Many safety issues that led to the accident were recurring safety problems previously identified in BP internal audits, reports, and investigations, CSB said. BP acquired the refinery when it merged with Amoco Corp. in 1999.

CSB found that "cost-cutting in the 1990s by Amoco and then BP left the Texas City refinery vulnerable to a catastrophe." Over a 30-year period spanning the refinery's ownership by Amoco and BP, 23 workers died there, not counting the 15 workers killed in March 2005, said the report.

"Among other things, cost considerations discouraged refinery officials from replacing the blowdown drum with a flare system, which the CSB previously determined would have prevented or greatly minimized the severity of the accident," CSB investigators said.
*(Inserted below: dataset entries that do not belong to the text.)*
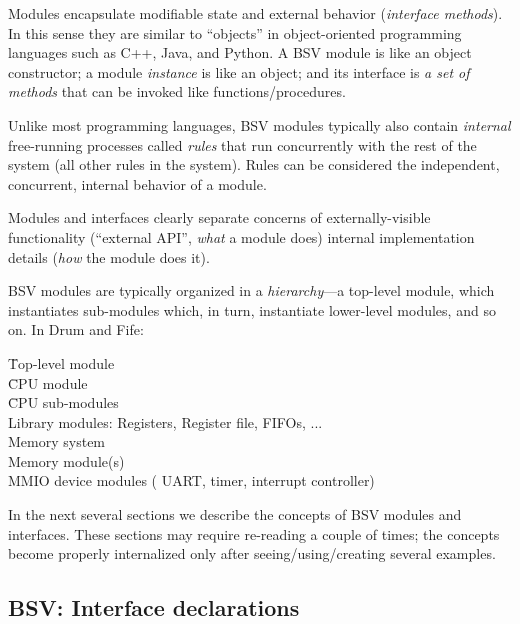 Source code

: Modules encapsulate modifiable state and external behavior
(\emph{interface methods}).  In this sense they are similar to
``objects'' in object-oriented programming languages such as C++,
Java, and Python.  A BSV module is like an object constructor; a
module \emph{instance} is like an object; and its interface is \emph{a
set of methods} that can be invoked like functions/procedures.

Unlike most programming languages, BSV modules typically also contain
\emph{internal} free-running processes called \emph{rules} that run
concurrently with the rest of the system (all other rules in the
system).  Rules can be considered the independent, concurrent,
internal behavior of a module.

Modules and interfaces clearly separate concerns of externally-visible
functionality (``external API'', \emph{what} a module does) {\vs}
internal implementation details (\emph{how} the module does it).

BSV modules are typically organized in a \emph{hierarchy}---a top-level module, which instantiates sub-modules which, in turn, instantiate lower-level modules, and so on.
In Drum and Fife:
\begin{tabbing}
\hmm \= Top-level module \\
     \> \hmm \= CPU module \\
     \>      \> \hmm \= CPU sub-modules \\
     \>      \>      \> \hmm Library modules: Registers, Register file, FIFOs, ... \\
     \>      \> Memory system \\
     \>      \>      \> Memory module(s) \\
     \>      \>      \> MMIO device modules ({\eg} UART, timer, interrupt controller)
\end{tabbing}

In the next several sections we describe the concepts of BSV modules
and interfaces.  These sections may require re-reading a couple of
times; the concepts become properly internalized only after
seeing/using/creating several examples.


\subsection{BSV: Interface declarations}


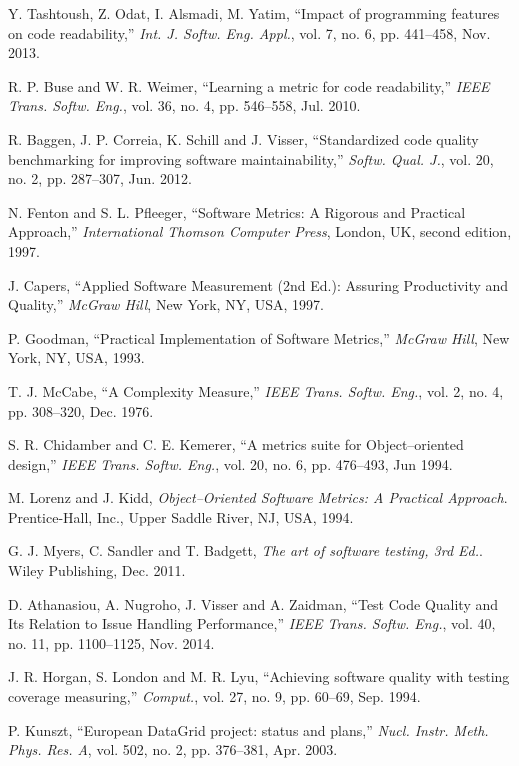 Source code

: \begin{thebibliography}{1}
Y. Tashtoush, Z. Odat, I. Alsmadi, M. Yatim,
``Impact of programming features on code readability,''
\emph{Int. J. Softw. Eng. Appl.},
vol. 7, no. 6, pp. 441--458, Nov. 2013.

R. P. Buse and W. R. Weimer,
``Learning a metric for code readability,''
\emph{IEEE Trans. Softw. Eng.},
vol. 36, no. 4, pp. 546--558, Jul. 2010.

R. Baggen, J. P. Correia, K. Schill and J. Visser,
``Standardized code quality benchmarking for improving software maintainability,''
\emph{Softw. Qual. J.},
vol. 20, no. 2, pp. 287--307, Jun. 2012.

N. Fenton  and  S.  L.  Pfleeger,
``Software  Metrics:  A  Rigorous  and  Practical Approach,''
\emph{International Thomson Computer Press},
London, UK, second edition, 1997.

J. Capers,
``Applied Software Measurement (2nd Ed.): Assuring Productivity and Quality,''
\emph{McGraw Hill}, New York, NY, USA, 1997.

P. Goodman,
``Practical Implementation of Software Metrics,''
\emph{McGraw Hill}, New York, NY, USA, 1993.

T. J. McCabe,
``A Complexity Measure,''
\emph{IEEE Trans. Softw. Eng.},
vol. 2, no. 4, pp. 308--320, Dec. 1976.

S. R. Chidamber and C. E. Kemerer,
``A metrics suite for Object--oriented design,''
\emph{IEEE Trans. Softw. Eng.},
vol. 20, no. 6, pp. 476--493, Jun 1994.

M. Lorenz and J. Kidd,
\emph{Object--Oriented Software Metrics: A Practical Approach}.
Prentice-Hall, Inc., Upper Saddle River, NJ, USA, 1994.

G. J. Myers, C. Sandler and T. Badgett,
\emph{The art of software testing, 3rd Ed.}.
Wiley Publishing, Dec. 2011.

D. Athanasiou, A. Nugroho, J. Visser and A. Zaidman,
``Test Code Quality and Its Relation to Issue Handling Performance,''
\emph{IEEE Trans. Softw. Eng.},
vol. 40, no. 11, pp. 1100--1125, Nov. 2014.

J. R. Horgan, S. London and M. R. Lyu,
``Achieving software quality with testing coverage measuring,''
\emph{Comput.},
vol. 27, no. 9, pp. 60--69, Sep. 1994.

P. Kunszt,
``European DataGrid project: status and plans,''
\emph{Nucl. Instr. Meth. Phys. Res. A},
vol. 502, no. 2, pp. 376--381, Apr. 2003.


\end{thebibliography}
The explosion involved a C5-C6 isomerization unit with "antiquated equipment," they said.

Hydrocarbons originated from liquid overflow from an F-20 blowdown drum, BP Products North America Inc. has said in its incident investigation report that was released on Dec. 9, 2005. The fire and explosion occurred on the isom unit and involved the raffinate splitter and blowdown drum (OGJ, Jan. 23, 2006, p. 51). Flammable liquid hydrocarbons vented directly into the atmosphere.

"A geyser-like release of highly flammable liquid and vapor" was emitted, and a diesel pickup truck idling nearby ignited the vapor, causing the explosion and fire that resulted in fatalities and injuries in and around work trailers placed "too close" to the isom unit, the CSB report said.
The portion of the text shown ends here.